Elon’s dreams are just a tiny fraction of what existing launches costs are today. On average, NASA spends an average of $152m per launch – meaning that, if Musk is to be believed, SpaceX will be able to launch cargo and people into orbit for about $2m a launch – or bundle it one big launch to get the same cost savings. SpaceX has proven that you can get to space on the cheap, by bringing down the cost of launch by a factor of 10, from hundreds of millions of dollars to tens of millions of dollars – but can we really get cost down by yet another factor of 10 in a reasonable time frame?

Space Launch Competition

A critical component of launch vehicles and a significant factor in maximizing payload capacity are composite pressure vessels (CPV). These tanks are used to store propellant fuel and also function as pressurant tanks.

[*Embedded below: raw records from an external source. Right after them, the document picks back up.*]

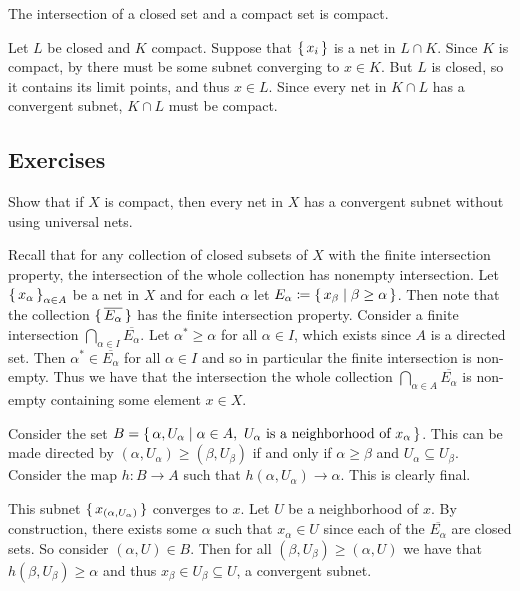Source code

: \documentclass[letterpaper, 11pt, oneside]{book}
\begin{document}
\begin{prop}\label{prop: closed_cap_compact_is_compact}
  The intersection of a closed set and a compact set is compact.
\end{prop}
\begin{pf}
  Let $L$ be closed and $K$ compact.
  Suppose that $\set{x_{i}}$ is a net in $L \cap K$.
  Since $K$ is compact, by  there must be some subnet converging to $x \in K$.
  But $L$ is closed, so it contains its limit points, and thus $x \in L$.
  Since every net in $K \cap L$ has a convergent subnet, $K \cap L$ must be compact.
\end{pf}

\clearpage

\subsection*{Exercises}

\begin{exercise}
  Show that if $X$ is compact, then every net in $X$ has a convergent subnet without using universal nets.
\end{exercise}
\begin{pf}
  Recall that for any collection of closed subsets of $X$ with the finite intersection property, the intersection of the whole collection has nonempty intersection.
  Let $\set{x_{\alpha}}_{\alpha \in A}$ be a net in $X$ and for each $\alpha$ let $E_{\alpha} \coloneqq \set{x_{\beta} | \beta \geq \alpha}$.
  Then note that the collection $\set{\overline{E_{\alpha}}}$ has the finite intersection property.
  Consider a finite intersection $\bigcap_{\alpha \in I} \overline{E_{\alpha}}$.
  Let $\alpha^{*} \geq \alpha$ for all $\alpha \in I$, which exists since $A$ is a directed set.
  Then $\alpha^{*} \in \overline{E_{\alpha}}$ for all $\alpha \in I$ and so in particular the finite intersection is non-empty.
  Thus we have that the intersection the whole collection $\bigcap_{\alpha \in A} \overline{E_{\alpha}}$ is non-empty containing some element $x \in X$.

  Consider the set $B = \set{\alpha, U_{\alpha} | \alpha \in A,~ U_{\alpha} \text{ is a neighborhood of } x_{\alpha}}$.
  This can be made directed by $(\alpha, U_{\alpha}) \geq (\beta, U_{\beta})$ if and only if $\alpha \geq \beta$ and $U_{\alpha} \subseteq U_{\beta}$.
  Consider the map $h\colon B \to A$ such that $h(\alpha, U_{\alpha}) \to \alpha$.
  This is clearly final.

  This subnet $\set{x_{(\alpha, U_{\alpha})}}$ converges to $x$.
  Let $U$ be a neighborhood of $x$.
  By construction, there exists some $\alpha$ such that $x_{\alpha} \in U$ since each of the $\overline{E_{\alpha}}$ are closed sets.
  So consider $(\alpha, U) \in B$.
  Then for all $(\beta, U_{\beta}) \geq (\alpha, U)$ we have that $h(\beta, U_{\beta}) \geq \alpha$ and thus $x_{\beta} \in U_{\beta} \subseteq U$, a convergent subnet.
\end{pf}
\end{document}
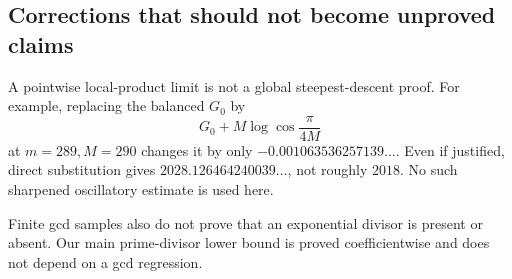 \subsection{Corrections that should not become unproved claims}

A pointwise local-product limit is not a global steepest-descent
proof. For example, replacing the balanced \(G_0\) by
\[
G_0+M\log\cos\frac{\pi}{4M}
\]
at \(m=289,M=290\) changes it by only
\(-0.001063536257139\ldots\).
Even if justified, direct substitution gives
\(2028.126464240039\ldots\), not roughly \(2018\).
No such sharpened oscillatory estimate is used here.

Finite gcd samples also do not prove that an exponential divisor
is present or absent. Our main prime-divisor lower bound is proved
coefficientwise and does not depend on a gcd regression.

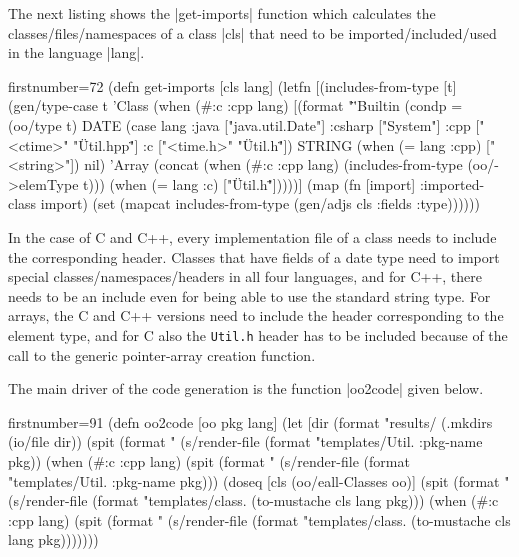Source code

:\documentclass[a4paper]{article}
\newcommand{\code}{\clojureinline}
\begin{document}
The next listing shows the \code|get-imports| function which calculates the
classes/files/namespaces of a class \code|cls| that need to be
imported/included/used in the language \code|lang|.

\begin{clojurecode*}{firstnumber=72}
(defn get-imports [cls lang]
  (letfn [(includes-from-type [t]
            (gen/type-case t
              'Class   (when (#{:c :cpp} lang)
                         [(format "\"%
              'Builtin (condp = (oo/type t)
                         DATE   (case lang
                                    :java   ["java.util.Date"]
                                    :csharp ["System"]
                                    :cpp    ["<ctime>" "\"Util.hpp\""]
                                    :c      ["<time.h>" "\"Util.h\""])
                         STRING (when (= lang :cpp) ["<string>"])
                         nil)
              'Array   (concat (when (#{:c :cpp} lang)
                                 (includes-from-type (oo/->elemType t)))
                               (when (= lang :c)
                                 ["\"Util.h\""]))))]
    (map (fn [import] {:imported-class import})
         (set (mapcat includes-from-type (gen/adjs cls :fields :type))))))
\end{clojurecode*}

In the case of C and C++, every implementation file of a class needs to include
the corresponding header.  Classes that have fields of a date type need to
import special classes/namespaces/headers in all four languages, and for C++,
there needs to be an include even for being able to use the standard string
type.  For arrays, the C and C++ versions need to include the header
corresponding to the element type, and for C also the \texttt{Util.h} header
has to be included because of the call to the generic pointer-array creation
function.

The main driver of the code generation is the function \code|oo2code| given
below.

\begin{clojurecode*}{firstnumber=91}
(defn oo2code [oo pkg lang]
  (let [dir (format "results/%
    (.mkdirs (io/file dir))
    (spit (format "%
          (s/render-file (format "templates/Util.%
                         {:pkg-name pkg}))
    (when (#{:c :cpp} lang)
      (spit (format "%
            (s/render-file (format "templates/Util.%
                           {:pkg-name pkg})))
    (doseq [cls (oo/eall-Classes oo)]
      (spit (format "%
            (s/render-file (format "templates/class.%
                           (to-mustache cls lang pkg)))
      (when (#{:c :cpp} lang)
        (spit (format "%
              (s/render-file (format "templates/class.%
                             (to-mustache cls lang pkg)))))))
\end{clojurecode*}
\end{document}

CPVs are also used in satellites and probes as part of the spacecraft propulsion system. They’re also used as oxygen storage tanks in orbiting space stations. The economics of launches are highly sensitive to vehicle weight. For example, for every kilogram saved on a rocket traveling to low earth orbit, this would translate to a savings of $8,000 per kilogram on the overall launch costs – see inset chart. Therefore, CPVs need to be as lightweight as possible yet strong enough to withstand the demands of pressurized fuel storage.

The SpaceX Starship Heavy will be able to carry up to 100 people to the moon, Mars, or other destinations in space or around Earth, Elon said – see featured image. It will stand 387 feet (118 meters) tall and be completely reusable, with quick turnarounds. “This is the fastest path to a self-sustaining city on Mars,” Elon said, referring to the Starship Super Heavy architecture. Musk has said, that Mars has remained the true objective – making humans an interplanetary species.

We have all seen many technologies go from some ridiculous cost down to nothing. Isn’t space travel the same? Well, yes, partially, but there are limits to the laws of nature. Our current chemical-based rocket fuels have limits in terms of weight ratios to efficiencies of the rocket systems to escape the gravity of our planet. Then materials used in rocket engines can only burn so hot before disintegrating – 4000C. The size of a rocket also presents an issue in terms of material strength as they get bigger. Let’s not even consider the safety issues for the common space traveler sitting on top of a highly flammable gas can. For sure, advanced chemical fuel, stronger lighter materials, and better designs can make a difference. But one does reach a point of diminishing returns.

Maybe Elon can get his rocket to Mars for research purposes, and not to be a “Debbie Downer,” but News Forecasters predicts that we will not see any chemical-based rocket system enable interplanetary travel for common people. The SpaceX Starship Heavy will become an Albatros in a space museum. The reality to achieve this, we will need some non-chemical propulsion system to get into space.

There are people working on this (another link) – electrothermal, ion drives, solar sails, plasma propulsion engine, thermal fission, pulsed fusion, nano-spacecraft, and antimatter technologies, just to name of few. All are yet to be fully developed to be considered a viable replacement for today’s chemical-based rocket systems. Unfortunately, News Forecasters believes that any actual breakthroughs and usage commercially are at least 20 years away from reality – but for sure, work should start. So unless you are a billionaire, don’t book your ticket just yet.

In the meantime, Elon will give us quite a show and provide useful applicative space technology developments. He will need to wait until some government-funded research program does the pure research, so he can then pick the technology up on the cheap and commercialize it.